Publié par Abbé Alain René Arbez le 14 juillet 2020

Eusèbe de Césarée et Epiphane donnent une liste précise des 15 premiers évêques de Jérusalem jusqu’au choc de 135, lorsque l’empereur Hadrien vient écraser la révolte juive et débaptiser la ville sainte en Aelia Capitolina.

Or ces quinze premiers évêques de l’Eglise-mère, à la suite de Jacques et de Simon son frère, sont tous juifs observants. Ils sont circoncis, pratiquent le shabbat et prient au Temple, jusqu’à sa destruction en l’an 70 par Titus fils de Vespasien. Le dernier de ces évêques hébreux est Jude, qui sera mis à mort en 135 avec beaucoup d’autres juifs massacrés par Hadrien.

On a peu de détails historiques sur ce qu’était la vie des premières communautés judéennes disciples de Jésus ressuscité. Les Actes des Apôtres, le livre attribué à Luc, nous donne une version remaniée en faveur des Gentils devenus majoritaires dans l’Eglise. Le ministère de Shaoul Ha Qatan, (Paul), actif auprès des juifs de diaspora et des païens convertis, y trouve une place plus significative que Pierre, dont le nom hébreu est « Eben », pierre de construction, de proximité linguistique avec « ben » = fils, ou prolongation.
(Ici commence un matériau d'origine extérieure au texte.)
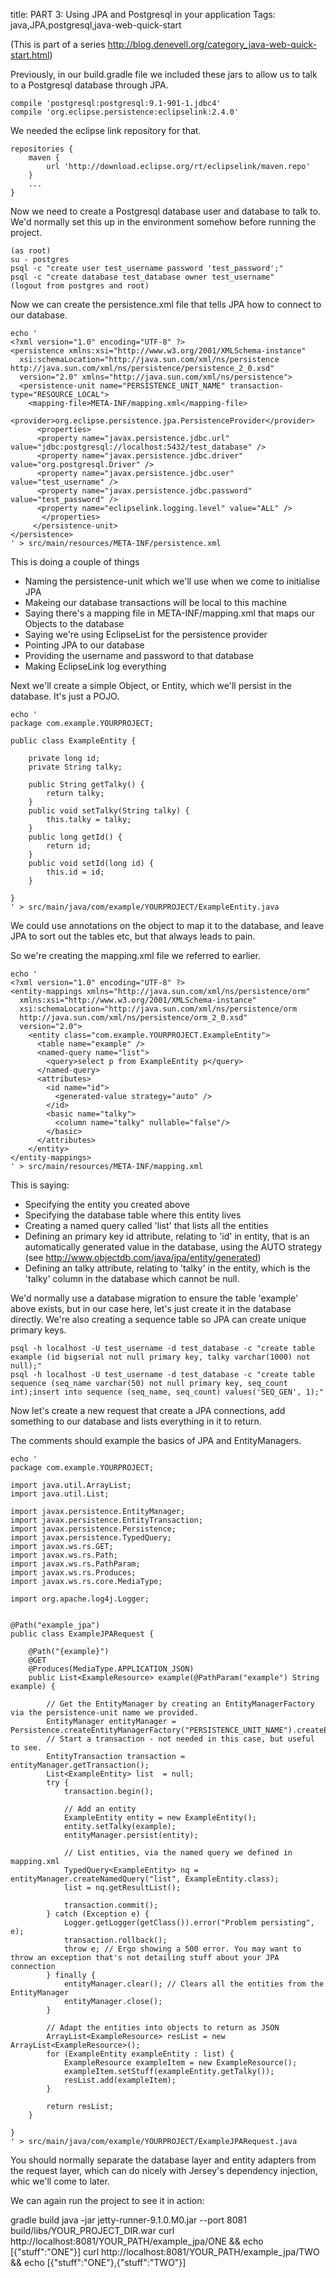 title: PART 3: Using JPA and Postgresql in your application
Tags: java,JPA,postgresql,java-web-quick-start

(This is part of a series http://blog.denevell.org/category_java-web-quick-start.html)

Previously, in our build.gradle file we included these jars to allow us to talk to a Postgresql database through JPA.

    compile 'postgresql:postgresql:9.1-901-1.jdbc4'
    compile 'org.eclipse.persistence:eclipselink:2.4.0'
    
We needed the eclipse link repository for that.

    repositories {
        maven {
            url 'http://download.eclipse.org/rt/eclipselink/maven.repo'
        }
        ...
    }

Now we need to create a Postgresql database user and database to talk to. We'd normally set this up in the environment somehow before running the project.

    (as root)
    su - postgres
    psql -c "create user test_username password 'test_password';"
    psql -c "create database test_database owner test_username"
    (logout from postgres and root)
    
Now we can create the persistence.xml file that tells JPA how to connect to our database.

    echo '
    <?xml version="1.0" encoding="UTF-8" ?>
    <persistence xmlns:xsi="http://www.w3.org/2001/XMLSchema-instance"
      xsi:schemaLocation="http://java.sun.com/xml/ns/persistence http://java.sun.com/xml/ns/persistence/persistence_2_0.xsd"
      version="2.0" xmlns="http://java.sun.com/xml/ns/persistence">
      <persistence-unit name="PERSISTENCE_UNIT_NAME" transaction-type="RESOURCE_LOCAL">
        <mapping-file>META-INF/mapping.xml</mapping-file>
        <provider>org.eclipse.persistence.jpa.PersistenceProvider</provider>
          <properties>
          <property name="javax.persistence.jdbc.url" value="jdbc:postgresql://localhost:5432/test_database" />
          <property name="javax.persistence.jdbc.driver" value="org.postgresql.Driver" />
          <property name="javax.persistence.jdbc.user" value="test_username" />
          <property name="javax.persistence.jdbc.password" value="test_password" />
          <property name="eclipselink.logging.level" value="ALL" />
    	   </properties>
    	 </persistence-unit>
    </persistence>
    ' > src/main/resources/META-INF/persistence.xml
    
This is doing a couple of things

* Naming the persistence-unit which we'll use when we come to initialise JPA
* Makeing our database transactions will be local to this machine
* Saying there's a mapping file in META-INF/mapping.xml that maps our Objects to the database
* Saying we're using EclipseList for the persistence provider
* Pointing JPA to our database
* Providing the username and password to that database
* Making EclipseLink log everything

Next we'll create a simple Object, or Entity, which we'll persist in the database. It's just a POJO.

    echo '
    package com.example.YOURPROJECT;
    
    public class ExampleEntity {
    	
    	private long id; 
    	private String talky;
    
    	public String getTalky() {
    		return talky;
    	}
    	public void setTalky(String talky) {
    		this.talky = talky;
    	}
    	public long getId() {
    		return id;
    	}
    	public void setId(long id) {
    		this.id = id;
    	}
    
    }
    ' > src/main/java/com/example/YOURPROJECT/ExampleEntity.java
    
We could use annotations on the object to map it to the database, and leave JPA to sort out the tables etc, but that always leads to pain.

So we're creating the mapping.xml file we referred to earlier. 

    echo '
    <?xml version="1.0" encoding="UTF-8" ?>
    <entity-mappings xmlns="http://java.sun.com/xml/ns/persistence/orm"
      xmlns:xsi="http://www.w3.org/2001/XMLSchema-instance"
      xsi:schemaLocation="http://java.sun.com/xml/ns/persistence/orm    
      http://java.sun.com/xml/ns/persistence/orm_2_0.xsd"
      version="2.0">
        <entity class="com.example.YOURPROJECT.ExampleEntity"> 
          <table name="example" />
          <named-query name="list">
            <query>select p from ExampleEntity p</query>
          </named-query>       
          <attributes>
            <id name="id">
              <generated-value strategy="auto" />
            </id>
            <basic name="talky">
              <column name="talky" nullable="false"/>
            </basic>
          </attributes>
        </entity>    
    </entity-mappings>
    ' > src/main/resources/META-INF/mapping.xml
    
This is saying:

* Specifying the entity you created above
* Specifying the database table where this entity lives
* Creating a named query called 'list' that lists all the entities
* Defining an primary key id attribute, relating to 'id' in entity, that is an automatically generated value in the database, using the AUTO strategy (see http://www.objectdb.com/java/jpa/entity/generated)
* Defining an talky attribute, relating to 'talky' in the entity, which is the 'talky' column in the database which cannot be null.

We'd normally use a database migration to ensure the table 'example' above exists, but in our case here, let's just create it in the database directly. We're also creating a sequence table so JPA can create unique primary keys.

    psql -h localhost -U test_username -d test_database -c "create table example (id bigserial not null primary key, talky varchar(1000) not null);"
    psql -h localhost -U test_username -d test_database -c "create table sequence (seq_name varchar(50) not null primary key, seq_count int);insert into sequence (seq_name, seq_count) values('SEQ_GEN', 1);"    
    
Now let's create a new request that create a JPA connections, add something to our database and lists everything in it to return.

The comments should example the basics of JPA and EntityManagers.

    echo '
    package com.example.YOURPROJECT;
    
    import java.util.ArrayList;
    import java.util.List;
    
    import javax.persistence.EntityManager;
    import javax.persistence.EntityTransaction;
    import javax.persistence.Persistence;
    import javax.persistence.TypedQuery;
    import javax.ws.rs.GET;
    import javax.ws.rs.Path;
    import javax.ws.rs.PathParam;
    import javax.ws.rs.Produces;
    import javax.ws.rs.core.MediaType;
    
    import org.apache.log4j.Logger;
    
    
    @Path("example_jpa")
    public class ExampleJPARequest {
    
    	@Path("{example}")
    	@GET
    	@Produces(MediaType.APPLICATION_JSON)
    	public List<ExampleResource> example(@PathParam("example") String example) {
    		
    		// Get the EntityManager by creating an EntityManagerFactory via the persistence-unit name we provided.
    		EntityManager entityManager = Persistence.createEntityManagerFactory("PERSISTENCE_UNIT_NAME").createEntityManager();   		
    		// Start a transaction - not needed in this case, but useful to see.
    		EntityTransaction transaction = entityManager.getTransaction();
    		List<ExampleEntity> list  = null;
    		try {
    			transaction.begin();
    			
    			// Add an entity
    			ExampleEntity entity = new ExampleEntity();
    			entity.setTalky(example);			
    			entityManager.persist(entity);
    			
    			// List entities, via the named query we defined in mapping.xml
    			TypedQuery<ExampleEntity> nq = entityManager.createNamedQuery("list", ExampleEntity.class);
    			list = nq.getResultList();
    			
    			transaction.commit();
    		} catch (Exception e) {
    			Logger.getLogger(getClass()).error("Problem persisting", e);
    			transaction.rollback();
    			throw e; // Ergo showing a 500 error. You may want to throw an exception that's not detailing stuff about your JPA connection
    		} finally {
    			entityManager.clear(); // Clears all the entities from the EntityManager
    			entityManager.close();
    		}
    		
    		// Adapt the entities into objects to return as JSON
    		ArrayList<ExampleResource> resList = new ArrayList<ExampleResource>();
    		for (ExampleEntity exampleEntity : list) {
    			ExampleResource exampleItem = new ExampleResource();
    			exampleItem.setStuff(exampleEntity.getTalky());
    			resList.add(exampleItem);
    		}
    		
    		return resList;
    	}
    
    }
    ' > src/main/java/com/example/YOURPROJECT/ExampleJPARequest.java
    
You should normally separate the database layer and entity adapters from the request layer, which can do nicely with Jersey's dependency injection, whic we'll come to later.

We can again run the project to see it in action:

gradle build
java -jar jetty-runner-9.1.0.M0.jar --port 8081 build/libs/YOUR_PROJECT_DIR.war
curl http://localhost:8081/YOUR_PATH/example_jpa/ONE && echo
[{"stuff":"ONE"}]
curl http://localhost:8081/YOUR_PATH/example_jpa/TWO && echo
[{"stuff":"ONE"},{"stuff":"TWO"}]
La vie des juifs de Judée adeptes de « la Voie » (pas encore appelés « christianoï ») est assez peu décrite, car éloignée des milieux qui seront rédacteurs du Nouveau Testament et adaptateurs de la foi originelle à la culture grecque.

On est frappé par la diffusion fulgurante du messianisme christique en Asie mineure dans la diaspora, dès le 1er siècle, par l’adhésion massive des rabbins de sensibilité universaliste. Une foi nouvelle qui s’est d’abord diffusée à partir de Jérusalem, en Judée, Samarie, et Galilée, jusqu’à Rome où résidait une importante population juive. 

Jérusalem, la cité sainte, va bien sûr rester la référence symbolique de l’Eglise-mère, mais Rome prend peu à peu paradoxalement de l’importance, tout en étant à la fois centre de l’Empire persécuteur et référence fondatrice lors du martyre de Pierre et Paul, source d’autorité doctrinale. (Ce n’est pas qu’une vision catholique, car parmi d’autres, le théologien protestant Oscar Cullmann valide l’historicité de la mort de Pierre et Paul à Rome entre 62 et 67).

A Rome, Clément, ce membre de la communauté juive locale, va jouer un rôle décisif, car il sera en responsabilité épiscopale de 92 à 99 dans une période très agitée. Il est parfois appelé « pape », pour dire « successeur de Pierre », ce qui est anachronique, puisque l’appellation « pape » est un terme grec qui n’apparaît que plus tard, pour être ensuite attribué globalement et rétrospectivement à tous les évêques de Rome.

Clément est né à Rome, c’est un citoyen romain, comme Paul. On le considère comme le 1er père apostolique, car dans la seconde moitié du premier siècle, il adresse une lettre célèbre à la communauté des Corinthiens, un document intitulé « Lettre de l’Eglise de Rome à l’Eglise de Corinthe », qualifié par Eusèbe de Césarée de « puissante missive, pleine d’autorité ecclésiale ».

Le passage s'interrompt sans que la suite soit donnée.